Posts Tagged ‘clinical trials’

Alternative Healthcare Education

Saturday, May 2nd, 2009

reportIts rare that I find a blog post that completely supports how I feel about “Alternative Medicine.” The blogger talks about the need to have scientifically supported information about products that are ingested. It talks about using science to evaluate products and the studies supporting those products. 

Alternative medicine is full of valid and scientifically verifiable alternatives to traditional healthcare therapies. However, alternative medicine it is overburdened by scam artists and fakers who harken back to the snake oil peddlers of the early 1900s. Without requiring proof and questioning those who seek to affect our health, we have given these peddlers carte blanche authority to sell their “snake oil.”
There are very few healthcare professionals who can truly understand the complex interactions between supplements and your health. Schools provide healthcare professionals with some of the basic tools, but do not teach many of the specifics that are necessary to address the growing concerns of those of us in the alternative healthcare arena.

Clinical Trials — Friend not foe

Saturday, May 2nd, 2009

Pills

Pills

A clinical trial, sponsored by the National Cancer Institute and the National Center for Complementary and Alternative Medicine, was cancelled about three years early after findings revealed an increase in the number of prostate cancer cases among the men who took vitamin E (compared to a placebo). Instead of utilizing these words for the value they present, i.e. using clinical trials to guide the appropriate use of supplemental products, some bloggers seem to have shot the messenger.

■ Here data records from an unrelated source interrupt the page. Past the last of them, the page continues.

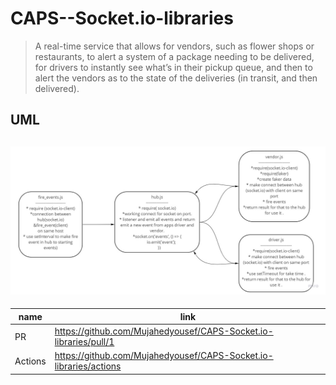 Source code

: # CAPS--Socket.io-libraries

> A real-time service that allows for vendors, such as flower shops or restaurants, to alert a system of a package needing to be delivered, for drivers to instantly see what’s in their pickup queue, and then to alert the vendors as to the state of the deliveries (in transit, and then delivered).
## UML
![uml](/uml.jpg)
----
|name|link|
|---|---|
|PR|https://github.com/Mujahedyousef/CAPS-Socket.io-libraries/pull/1|
|Actions|https://github.com/Mujahedyousef/CAPS-Socket.io-libraries/actions|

Pharmaceutical companies spend 1.2 billion dollars for a single drug to get to market. For every pharmaceutical that reaches the market, there are between 5000 to 10,000 “drugs” that do not. The fact that several clinical trials have proven that certain “supplements” with less than proven indications do not work does not mean that all supplements do not work. What these studies show is: Only certain supplements work, and only for specific indications. Arguing that all, or even most of the supplements, should show positive results is faulty. 

I recommend that we continue to observe and evaluate studies and trials and use them as the basis of informed decisions about appropriate supplement use.